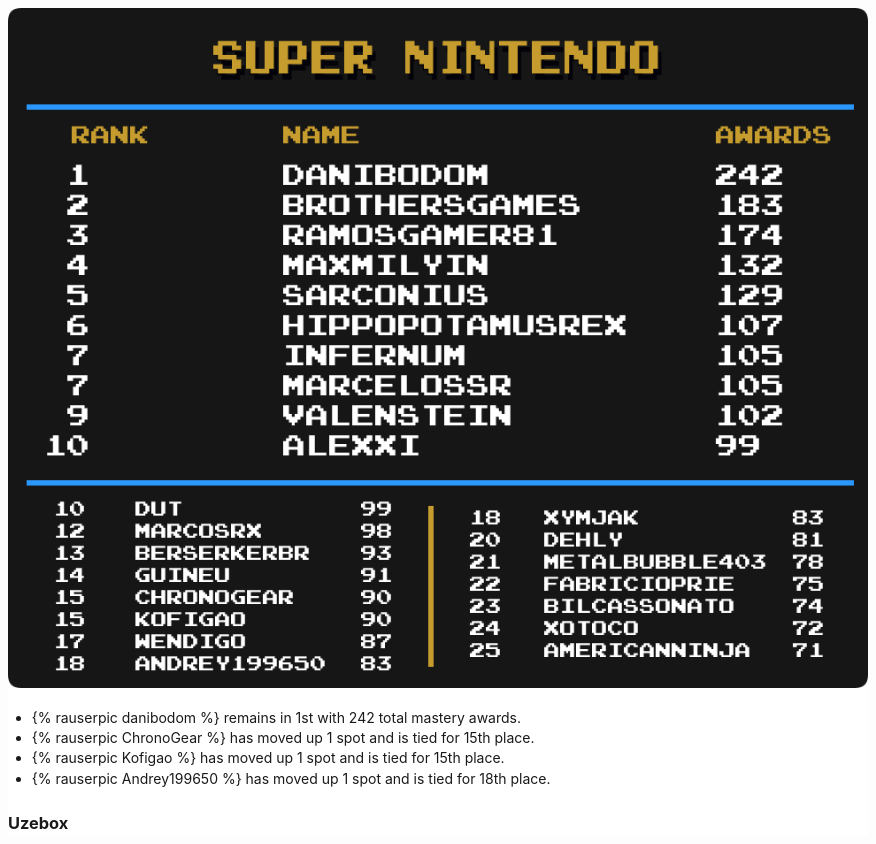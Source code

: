   <img src="img/TopMasteries/SUPER_NINTENDO.png" />
</p>

* {% rauserpic danibodom %} remains in 1st with 242 total mastery awards.
* {% rauserpic ChronoGear %} has moved up 1 spot and is tied for 15th place.
* {% rauserpic Kofigao %} has moved up 1 spot and is tied for 15th place.
* {% rauserpic Andrey199650 %} has moved up 1 spot and is tied for 18th place.

### Uzebox

<p align="center">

Work to complete: Set down exactly, and only, the lines from the one containing "total mastery awards." through the final line of the entries above.

Answer to the exercise:
* {% rauserpic danibodom %} remains in 1st with 242 total mastery awards.
* {% rauserpic ChronoGear %} has moved up 1 spot and is tied for 15th place.
* {% rauserpic Kofigao %} has moved up 1 spot and is tied for 15th place.
* {% rauserpic Andrey199650 %} has moved up 1 spot and is tied for 18th place.

### Uzebox

<p align="center">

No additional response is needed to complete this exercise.